Dallagnol pode ter carreira prejudicada
A Lava-Jato ganhou um pouco mais de fôlego com a decisão de segunda-feira, do ministro Edson Fachin, do STF, de suspender o compartilhamento de informações da operação com a PGR. A determinação do magistrado é retroativa, ou seja, impede que seja usado qualquer dado do MPF no Paraná que tenha sido repassado à Procuradoria. Com isso, eventuais acusações contra o coordenador da força-tarefa em Curitiba, Deltan Dallagnol, e sua equipe, em razão de possíveis irregularidades nas diligências dos últimos seis anos, ficam esvaziadas.
Na avaliação do cientista político André Pereira César, em razão da postura de confronto, Dallagnol poderá ter a carreira prejudicada. O procurador é alvo de mais de 15 representações no Conselho Nacional do Ministério Público (CNMP), por críticas a ministros do STF e acusações contra autoridades. Está marcado para o dia 18, por exemplo, o julgamento de um processo movido pelo senador Renan Calheiros (MDB-AL), que acusa o coordenador da Lava-Jato de ter feito campanha no Twitter contra a sua eleição à presidência do Senado, em janeiro de 2019.

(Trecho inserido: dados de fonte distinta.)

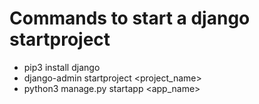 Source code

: # Commands to start a django startproject

- pip3 install django
- django-admin startproject <project_name>
- python3 manage.py startapp <app_name>

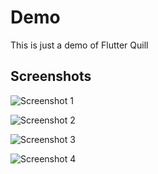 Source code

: # Demo

This is just a demo of Flutter Quill


## Screenshots

![Screenshot 1](./assets/images/1.png)

![Screenshot 2](./assets/images/2.png)

![Screenshot 3](./assets/images/3.png)

![Screenshot 4](./assets/images/4.png) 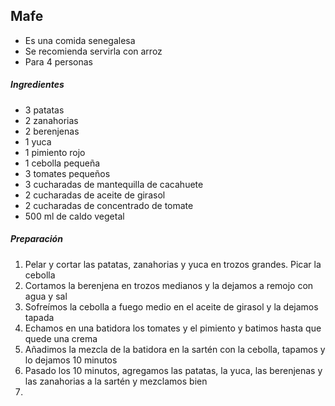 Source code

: ## Mafe

* Es una comida senegalesa
* Se recomienda servirla con arroz
* Para 4 personas

##### Ingredientes
* 3 patatas
* 2 zanahorias
* 2 berenjenas
* 1 yuca
* 1 pimiento rojo
* 1 cebolla pequeña
* 3 tomates pequeños
* 3 cucharadas de mantequilla de cacahuete
* 2 cucharadas de aceite de girasol
* 2 cucharadas de concentrado de tomate
* 500 ml de caldo vegetal

##### Preparación

1. Pelar y cortar las patatas, zanahorias y yuca en trozos grandes. Picar la cebolla
2. Cortamos la berenjena en trozos medianos y la dejamos a remojo con agua y sal
3. Sofreímos la cebolla a fuego medio en el aceite de girasol y la dejamos tapada
4. Echamos en una batidora los tomates y el pimiento y batimos hasta que quede una crema
5. Añadimos la mezcla de la batidora en la sartén con la cebolla, tapamos y lo dejamos 10 minutos
6. Pasado los 10 minutos, agregamos las patatas, la yuca, las berenjenas y las zanahorias a la sartén y mezclamos bien
7.  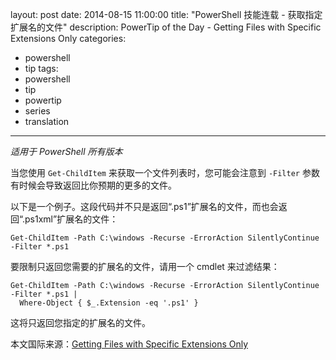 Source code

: ﻿layout: post
date: 2014-08-15 11:00:00
title: "PowerShell 技能连载 - 获取指定扩展名的文件"
description: PowerTip of the Day - Getting Files with Specific Extensions Only
categories:
- powershell
- tip
tags:
- powershell
- tip
- powertip
- series
- translation
---
_适用于 PowerShell 所有版本_

当您使用 `Get-ChildItem` 来获取一个文件列表时，您可能会注意到 `-Filter` 参数有时候会导致返回比你预期的更多的文件。

以下是一个例子。这段代码并不只是返回“.ps1”扩展名的文件，而也会返回“.ps1xml”扩展名的文件：

    Get-ChildItem -Path C:\windows -Recurse -ErrorAction SilentlyContinue -Filter *.ps1

要限制只返回您需要的扩展名的文件，请用一个 cmdlet 来过滤结果：

    Get-ChildItem -Path C:\windows -Recurse -ErrorAction SilentlyContinue -Filter *.ps1 |
      Where-Object { $_.Extension -eq '.ps1' }

这将只返回您指定的扩展名的文件。

<!--more-->
本文国际来源：[Getting Files with Specific Extensions Only](http://community.idera.com/powershell/powertips/b/tips/posts/getting-files-with-specific-extensions-only)
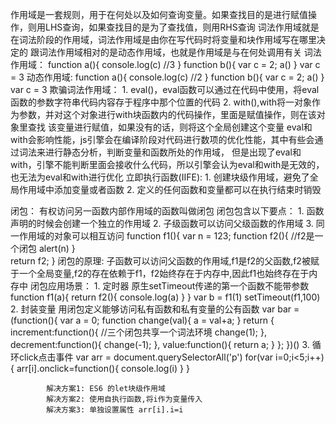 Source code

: 作用域是一套规则，用于在何处以及如何查询变量。如果查找目的是进行赋值操作，则用LHS查询，如果查找目的是为了查找值，则用RHS查询
词法作用域就是在词法阶段的作用域，词法作用域是由你在写代码时将变量和块作用域写在哪里决定的
跟词法作用域相对的是动态作用域，也就是作用域是与在何处调用有关
词法作用域：
            function a(){
                console.log(c)  //3
            }
            function b(){
                var c = 2;
                a()
            }
            var c = 3
动态作用域:
            function a(){
                console.log(c)  //2
            }
            function b(){
                var c = 2;
                a()
            }
            var c = 3
欺骗词法作用域：
        1. eval()，eval函数可以通过在代码中使用，将eval函数的参数字符串代码内容存于程序中那个位置的代码
        2. with(),with将一对象作为参数，并对这个对象进行with块函数内的代码操作，里面是赋值操作，则在该对象里查找
            该变量进行赋值，如果没有的话，则将这个全局创建这个变量
    eval和with会影响性能，js引擎会在编译阶段对代码进行数项的优化性能，其中有些会通过词法来进行静态分析，判断变量和函数所处的作用域，
    但是出现了eval和with，引擎不能判断里面会接收什么代码，所以引擎会认为eval和with是无效的，也无法为eval和with进行优化
立即执行函数(IIFE): 1. 创建块级作用域，避免了全局作用域中添加变量或者函数
                   2. 定义的任何函数和变量都可以在执行结束时销毁

闭包： 有权访问另一函数内部作用域的函数叫做闭包
    闭包包含以下要点： 1. 函数声明的时候会创建一个独立的作用域
                      2. 子级函数可以访问父级函数的作用域
                      3. 同一作用域的对象可以相互访问
        function f1(){
            var n = 123;
            function f2(){    //f2是一个闭包
                alert(n)
            }    
            return f2;
        }
    闭包的原理: 子函数可以访问父函数的作用域,f1是f2的父函数,f2被赋于一个全局变量,f2的存在依赖于f1，f2始终存在于内存中,因此f1也始终存在于内存中
    闭包应用场景：
        1. 定时器
         原生setTimeout传递的第一个函数不能带参数 
        function f1(a){
           return f2(){
               console.log(a)
           }
        }
        var b = f1(1)
        setTimeout(f1,100)
        2. 封装变量
         用闭包定义能够访问私有函数和私有变量的公有函数
         var bar = (function(){
             var a = 0; 
             function change(val){
                 a = val+a;
             }
              return {
            increment:function(){   //三个闭包共享一个词法环境
                change(1);
            },
            decrement:function(){
                change(-1);
            },
            value:function(){
                return a;
            }
        };
         })()
        3. 循环click点击事件
            var arr = document.querySelectorAll('p')
            for(var i=0;i<5;i++){
                arr[i].onclick=function(){
                    console.log(i)
                }
            }

            解决方案1: ES6 的let块级作用域
            解决方案2: 使用自执行函数,将i作为变量传入   
            解决方案3: 单独设置属性 arr[i].i=i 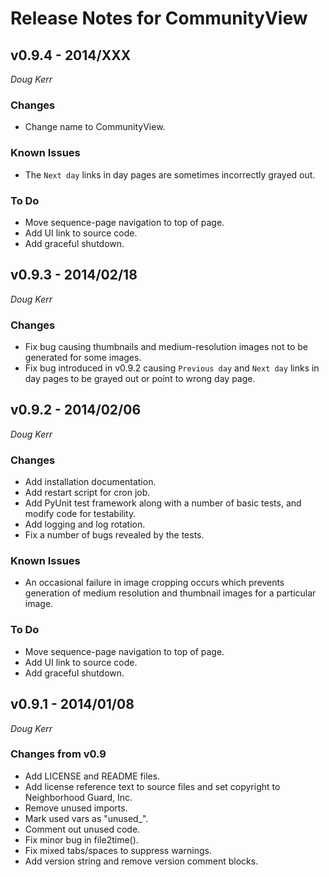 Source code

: # Release Notes for CommunityView #

## v0.9.4 - 2014/XXX ##
_Doug Kerr_

### Changes

* Change name to CommunityView.

### Known Issues

* The `Next day` links in day pages are sometimes incorrectly grayed out.

### To Do

* Move sequence-page navigation to top of page.
* Add UI link to source code.
* Add graceful shutdown.

## v0.9.3 - 2014/02/18 ##
_Doug Kerr_

### Changes

* Fix bug causing thumbnails and medium-resolution images not to be generated for some images.
* Fix bug introduced in v0.9.2 causing `Previous day` and `Next day` links in day pages to be grayed out or point to wrong day page.

## v0.9.2 - 2014/02/06
_Doug Kerr_

### Changes

* Add installation documentation.
* Add restart script for cron job.
* Add PyUnit test framework along with a number of basic tests, and modify code for testability.
* Add logging and log rotation.
* Fix a number of bugs revealed by the tests.

### Known Issues

* An occasional failure in image cropping occurs which prevents generation of medium resolution and thumbnail images for a particular image.

### To Do

* Move sequence-page navigation to top of page.
* Add UI link to source code.
* Add graceful shutdown.


## v0.9.1 - 2014/01/08
_Doug Kerr_

###  Changes from v0.9

* Add LICENSE and README files.
* Add license reference text to source files and set copyright to Neighborhood Guard, Inc.
* Remove unused imports.
* Mark used vars as "unused_".
* Comment out unused code.
* Fix minor bug in file2time().
* Fix mixed tabs/spaces to suppress warnings.
* Add version string and remove version comment blocks.
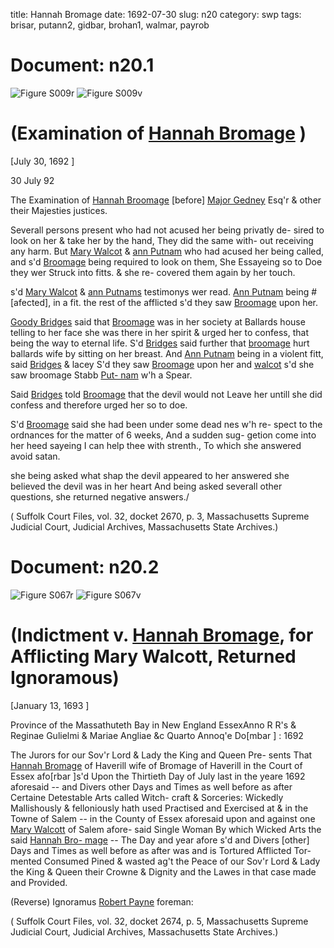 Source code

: title: Hannah Bromage
date: 1692-07-30
slug: n20
category: swp
tags: brisar, putann2, gidbar, brohan1, walmar, payrob




# Document: n20.1

![Figure S009r](/assets/thumb/S009r.jpg)
![Figure S009v](/assets/thumb/S009v.jpg)

# (Examination of [Hannah Bromage](/tag/brohan1.html) )

[July 30, 1692 ]

30 July  92

The Examination of [Hannah Broomage](/tag/brohan1.html) [before]  [Major Gedney](/tag/gidbar.html) Esq'r & other their Majesties justices.

Severall persons present who had not acused her being privatly de-  sired to look on her & take her by the hand, They did the same with-  out receiving any harm. But [Mary Walcot](/tag/walmar.html) & [ann Putnam](/tag/putann2.html) who had  acused her being called, and s'd [Broomage](/tag/brohan1.html) being required to look on  them, She Essayeing so to Doe they wer Struck into fitts. & she re-  covered them again by her touch.

s'd [Mary Walcot](/tag/walmar.html) & [ann Putnams](/tag/putann2.html)  testimonys wer read. [Ann Putnam](/tag/putann2.html) being #[afected], in a fit. the rest  of the afflicted s'd they saw [Broomage](/tag/brohan1.html) upon her.

[Goody Bridges](/tag/brisar.html) said that [Broomage](/tag/brohan1.html) was in her society at Ballards  house telling to her face she was there in her spirit & urged her to  confess, that being the way to eternal life. S'd [Bridges](/tag/brisar.html) said further  that [broomage](/tag/brohan1.html) hurt ballards wife by sitting on her breast. And [Ann Putnam](/tag/putann2.html) being in a violent fitt, said [Bridges](/tag/brisar.html) & lacey S'd they saw  [Broomage](/tag/brohan1.html) upon her and [walcot](/tag/walmar.html) s'd she saw broomage Stabb [Put- nam](/tag/putann2.html) w'h a Spear.

Said [Bridges](/tag/brisar.html) told [Broomage](/tag/brohan1.html) that the devil would  not Leave her untill she did confess and therefore urged her so to  doe.

S'd [Broomage](/tag/brohan1.html) said she had been under some dead nes w'h re-  spect to the ordnances for the matter of 6 weeks, And a sudden sug-  getion come into her heed sayeing I can help thee with strenth., To  which she answered avoid satan.

she being asked what shap the devil appeared to her answered  she believed the devil was in her heart And being asked severall other  questions, she returned negative answers./

( Suffolk Court Files, vol. 32, docket 2670, p. 3, Massachusetts Supreme Judicial Court, Judicial Archives, Massachusetts State Archives.)


# Document: n20.2

![Figure S067r](/assets/thumb/S067r.jpg)
![Figure S067v](/assets/thumb/S067v.jpg)

# (Indictment v. [Hannah Bromage](/tag/brohan1.html), for Afflicting Mary Walcott, Returned Ignoramous)

[January 13, 1693 ]

Province of the Massathuteth  Bay in New England  EssexAnno R R's & Reginae Gulielmi  & Mariae Angliae &c Quarto  Annoq'e Do[mbar ] : 1692

The Jurors for our Sov'r Lord & Lady the King and Queen Pre-  sents That [Hannah Bromage](/tag/brohan1.html) of Haverill wife of Bromage of  Haverill in the Court of Essex afo[rbar ]s'd Upon the Thirtieth Day of July last in the yeare 1692 aforesaid -- and Divers other Days and  Times as well before as after Certaine Detestable Arts called Witch-  craft & Sorceries: Wickedly Mallishously & felloniously hath used  Practised and Exercised at & in the Towne of Salem -- in the County  of Essex aforesaid upon and against one [Mary Walcott](/tag/walmar.html) of Salem afore-  said Single Woman By which Wicked Arts the said [Hannah Bro- mage](/tag/brohan1.html) -- The Day and year afore s'd and Divers [other] Days and  Times as well before as after was and is Tortured Afflicted Tor-  mented Consumed Pined & wasted ag't the Peace of our Sov'r Lord  & Lady the King & Queen their Crowne & Dignity and the Lawes  in that case made and Provided.

(Reverse) Ignoramus [Robert Payne](/tag/payrob.html) foreman:

( Suffolk Court Files, vol. 32, docket 2674, p. 5, Massachusetts Supreme Judicial Court, Judicial Archives, Massachusetts State Archives.)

Em novembro de 2019, o Conselho Nacional do Ministério Público (CNMP) decidiu, por oito votos a três, aplicar advertência a Dallagnol. A medida ocorreu em razão de críticas que ele fez ao STF. A advertência, na prática, serve como um registro no currículo, uma espécie de mancha na reputação profissional.
O fato que levou à punição ocorreu em 15 de agosto de 2018. Durante uma entrevista à Rádio CBN, Dallagnol criticou uma decisão da Segunda Turma do STF que determinou o envio para a Justiça Federal e Eleitoral do DF trechos de delação premiada que citavam o ex-presidente Luiz Inácio Lula da Silva e o ex-ministro Guido Mantega.
“Agora, o que é triste ver (...) é o fato de que o Supremo, mesmo já conhecendo o sistema — e lembrar que a decisão foi 3 a 1 —, os três mesmos de sempre do Supremo Tribunal Federal que tiram tudo de Curitiba e que mandam tudo para a Justiça Eleitoral e que dão sempre os habeas corpus, que estão sempre formando uma panelinha, assim que manda uma mensagem muito forte de leniência a favor da corrupção”, afirmou, na ocasião, fazendo referência aos ministros Gilmar Mendes, Ricardo Lewandowski e DiasToffoli. (RS e JV)
Inquéritos
Em dezembro passado, a Segunda Turma do STF aceitou denúncia do Ministério Público e tornou o senador Renan Calheiros réu na Lava-Jato. Ele é acusado de corrupção passiva e lavagem de dinheiro. Apesar de responder a outros nove inquéritos, foi a primeira vez que o parlamentar se tornou réu no âmbito da operação que investiga desvios em contratos da Petrobras. De acordo com a peça de acusação, ele recebeu R$ 1,8 milhão de doações oficiais a pedido do então presidente da Transpetro, Sérgio Machado.